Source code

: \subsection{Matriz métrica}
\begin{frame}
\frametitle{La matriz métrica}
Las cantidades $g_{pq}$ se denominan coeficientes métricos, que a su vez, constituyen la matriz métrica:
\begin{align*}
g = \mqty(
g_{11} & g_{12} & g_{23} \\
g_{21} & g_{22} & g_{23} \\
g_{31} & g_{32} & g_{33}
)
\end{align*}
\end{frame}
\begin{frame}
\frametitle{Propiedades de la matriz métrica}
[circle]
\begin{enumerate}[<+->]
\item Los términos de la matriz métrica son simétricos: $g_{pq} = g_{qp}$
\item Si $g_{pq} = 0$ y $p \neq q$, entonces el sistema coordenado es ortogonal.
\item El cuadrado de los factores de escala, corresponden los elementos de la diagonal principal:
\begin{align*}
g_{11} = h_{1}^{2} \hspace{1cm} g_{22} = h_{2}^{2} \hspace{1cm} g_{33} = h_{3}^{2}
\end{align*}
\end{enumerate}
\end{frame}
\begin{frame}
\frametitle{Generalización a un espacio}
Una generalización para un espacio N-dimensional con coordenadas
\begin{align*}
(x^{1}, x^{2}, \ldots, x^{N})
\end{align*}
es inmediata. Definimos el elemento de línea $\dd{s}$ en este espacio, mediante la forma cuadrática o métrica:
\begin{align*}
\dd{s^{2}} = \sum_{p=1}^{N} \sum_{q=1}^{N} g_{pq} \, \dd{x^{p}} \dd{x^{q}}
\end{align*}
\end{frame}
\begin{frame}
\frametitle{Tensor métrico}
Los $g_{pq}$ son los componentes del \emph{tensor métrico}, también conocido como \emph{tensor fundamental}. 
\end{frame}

→ **Aim of the task**: The records above should be transcribed in full, with no differences.

→ **Problem solution**:
Source code

: \subsection{Matriz métrica}
\begin{frame}
\frametitle{La matriz métrica}
Las cantidades $g_{pq}$ se denominan coeficientes métricos, que a su vez, constituyen la matriz métrica:
\begin{align*}
g = \mqty(
g_{11} & g_{12} & g_{23} \\
g_{21} & g_{22} & g_{23} \\
g_{31} & g_{32} & g_{33}
)
\end{align*}
\end{frame}
\begin{frame}
\frametitle{Propiedades de la matriz métrica}
[circle]
\begin{enumerate}[<+->]
\item Los términos de la matriz métrica son simétricos: $g_{pq} = g_{qp}$
\item Si $g_{pq} = 0$ y $p \neq q$, entonces el sistema coordenado es ortogonal.
\item El cuadrado de los factores de escala, corresponden los elementos de la diagonal principal:
\begin{align*}
g_{11} = h_{1}^{2} \hspace{1cm} g_{22} = h_{2}^{2} \hspace{1cm} g_{33} = h_{3}^{2}
\end{align*}
\end{enumerate}
\end{frame}
\begin{frame}
\frametitle{Generalización a un espacio}
Una generalización para un espacio N-dimensional con coordenadas
\begin{align*}
(x^{1}, x^{2}, \ldots, x^{N})
\end{align*}
es inmediata. Definimos el elemento de línea $\dd{s}$ en este espacio, mediante la forma cuadrática o métrica:
\begin{align*}
\dd{s^{2}} = \sum_{p=1}^{N} \sum_{q=1}^{N} g_{pq} \, \dd{x^{p}} \dd{x^{q}}
\end{align*}
\end{frame}
\begin{frame}
\frametitle{Tensor métrico}
Los $g_{pq}$ son los componentes del \emph{tensor métrico}, también conocido como \emph{tensor fundamental}. 
\end{frame}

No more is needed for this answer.